1. Housing, unemployment: same old same old, except it'll likely keep getting worse and worse.
2. Currency moves must have hurt Japanese and German exports over the past few months, while demand remains subdued everywhere.
3. Strange things are happening in Euroland, e.g., PIIGS sov CDS premium are shooting up again, Euribor is becoming obsolete and being replaced by collateralized lending (meaning rising distrust among banks). Same old same old, which is surprising in a way -- how many times can you kill the same beast? Of course, as many had said all along, the Euro problem has never been solved, only delayed.
4. Strange things are happening in the US, mostly related to various kinds of bonds or other fixed income markets, e.g., corporates have lower yield than treasuries, swap rates lower than treasuries, treasuries curve got all twisted and kinky as Fed sticks it in here and there, bond buyers begging big corporations to sell them the some bonds. These are all caused, directly or indirectly, by the Fed's artificial insemination. I don't know what all this weirdness will amount to in the end. But they're worrying to say the least.
5. Despite various streams of government free money, TBTFs are getting squeezed on many fronts, slowly but surely. Trading, M&A, private equity -- everything is slowly slowing down. Regulatory reform is slowly ramping up as implementation proceeds, even if at a glacial pace and in very watered-down forms. It's just not the same-old, same-old again for TBTFs. At some point it'll snap, somewhere.
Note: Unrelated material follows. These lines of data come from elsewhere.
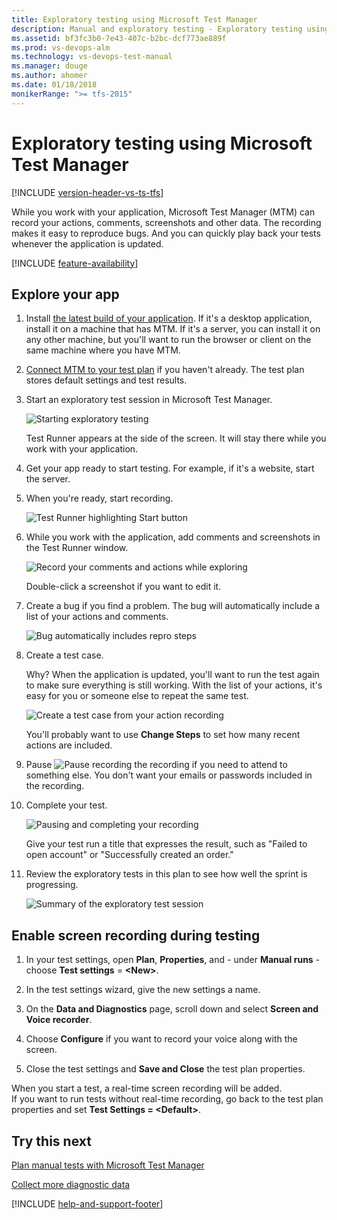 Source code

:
 ```yaml
---
title: Exploratory testing using Microsoft Test Manager
description: Manual and exploratory testing - Exploratory testing using Microsoft Test Manager
ms.assetid: bf3fc3b0-7e43-407c-b2bc-dcf773ae889f
ms.prod: vs-devops-alm
ms.technology: vs-devops-test-manual
ms.manager: douge
ms.author: ahomer
ms.date: 01/18/2018
monikerRange: ">= tfs-2015"
---
```



# Exploratory testing using Microsoft Test Manager

[!INCLUDE [version-header-vs-ts-tfs](../_shared/version-header-vs-ts-tfs.md)] 

While you work with your application, Microsoft Test Manager (MTM) can record your actions, comments, screenshots and other data. The recording makes it easy to reproduce bugs. And you can quickly play back your tests whenever the application is updated.  

[!INCLUDE [feature-availability](../_shared/feature-availability.md)] 
  
## Explore your app  
  
1. Install [the latest build of your application](../../build-release/index.md). If it's a desktop application, install it on a machine that has MTM. If it's a server, you can install it on any other machine, but you'll want to run the browser or client on the same machine where you have MTM.  
  
1. [Connect MTM to your test plan](connect-microsoft-test-manager-to-your-team-project-and-test-plan.md) if you haven't already. The test plan stores default settings and test results.  
  
1. Start an exploratory test session in Microsoft Test Manager.  
  
   ![Starting exploratory testing](_img/exploratory-testing-using-microsoft-test-manager/almp_t_explore01.png)  
  
   Test Runner appears at the side of the screen. It will stay there while you work with your application.  
  
1. Get your app ready to start testing. For example, if it's a website, start the server.  
  
1. When you're ready, start recording.  
  
   ![Test Runner highlighting Start button](_img/exploratory-testing-using-microsoft-test-manager/almp_t_explore02a.png)  
  
1. While you work with the application, add comments and screenshots in the Test Runner window.  
  
   ![Record your comments and actions while exploring](_img/exploratory-testing-using-microsoft-test-manager/almp_t_explore110.png)  
  
   Double-click a screenshot if you want to edit it.  
  
1. Create a bug if you find a problem. The bug will automatically include a list of your actions and comments.  
  
   ![Bug automatically includes repro steps](_img/exploratory-testing-using-microsoft-test-manager/almp_t_explore112.png)  
  
1. Create a test case.  
  
   Why? When the application is updated, you'll want to run the test again to make sure everything is still working. With the list of your actions, it's easy for you or someone else to repeat the same test.  
 
   ![Create a test case from your action recording](_img/exploratory-testing-using-microsoft-test-manager/almp_t_explore113.png)  
  
   You'll probably want to use **Change Steps** to set how many recent actions are included.  
  
1. Pause ![Pause recording](_img/exploratory-testing-using-microsoft-test-manager/almp_t_pausebutton.png) the recording if you need to attend to something else. You don't want your emails or passwords included in the recording.  
  
1. Complete your test.  
  
   ![Pausing and completing your recording](_img/exploratory-testing-using-microsoft-test-manager/almp_t_explore114.png)  
  
   Give your test run a title that expresses the result, such as "Failed to open account" or "Successfully created an order."  
  
1. Review the exploratory tests in this plan to see how well the sprint is progressing.  
  
   ![Summary of the exploratory test session](_img/exploratory-testing-using-microsoft-test-manager/almp_t_explore14.png)  
  
## Enable screen recording during testing  

1. In your test settings, open **Plan**, **Properties**, and - under **Manual runs** - choose **Test settings** = **&lt;New&gt;**.

2. In the test settings wizard, give the new settings a name.

3. On the **Data and Diagnostics** page, scroll down and select **Screen and Voice recorder**.

4. Choose **Configure** if you want to record your voice along with the screen.  
  
5. Close the test settings and **Save and Close** the test plan properties.

When you start a test, a real-time screen recording will be added.  
If you want to run tests without real-time recording, go back to the test plan properties and set **Test Settings = &lt;Default&gt;**.  
  
## Try this next  
  
[Plan manual tests with Microsoft Test Manager](plan-manual-tests-with-microsoft-test-manager.md)  
  
[Collect more diagnostic data](collect-more-diagnostic-data-in-manual-tests.md)  
  
[!INCLUDE [help-and-support-footer](../_shared/help-and-support-footer.md)]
6. The pink elephants of Fannie (FNMA.OB) and Freddie (FMCC.OB) are dragged to the spotlight. There is no pleasant solution except ignoring it, which is getting harder and harder to do. This is perhaps the biggest source for potential surprises in the near term, and I have tremendous difficulty imagining good surprises here.
I'm not calling for imminent correction as I did in early May, because I don't see specific trigger events yet, only potential ones. But the risk is heavily biased toward the downside. If you insist on long equities, at least be paranoid about it.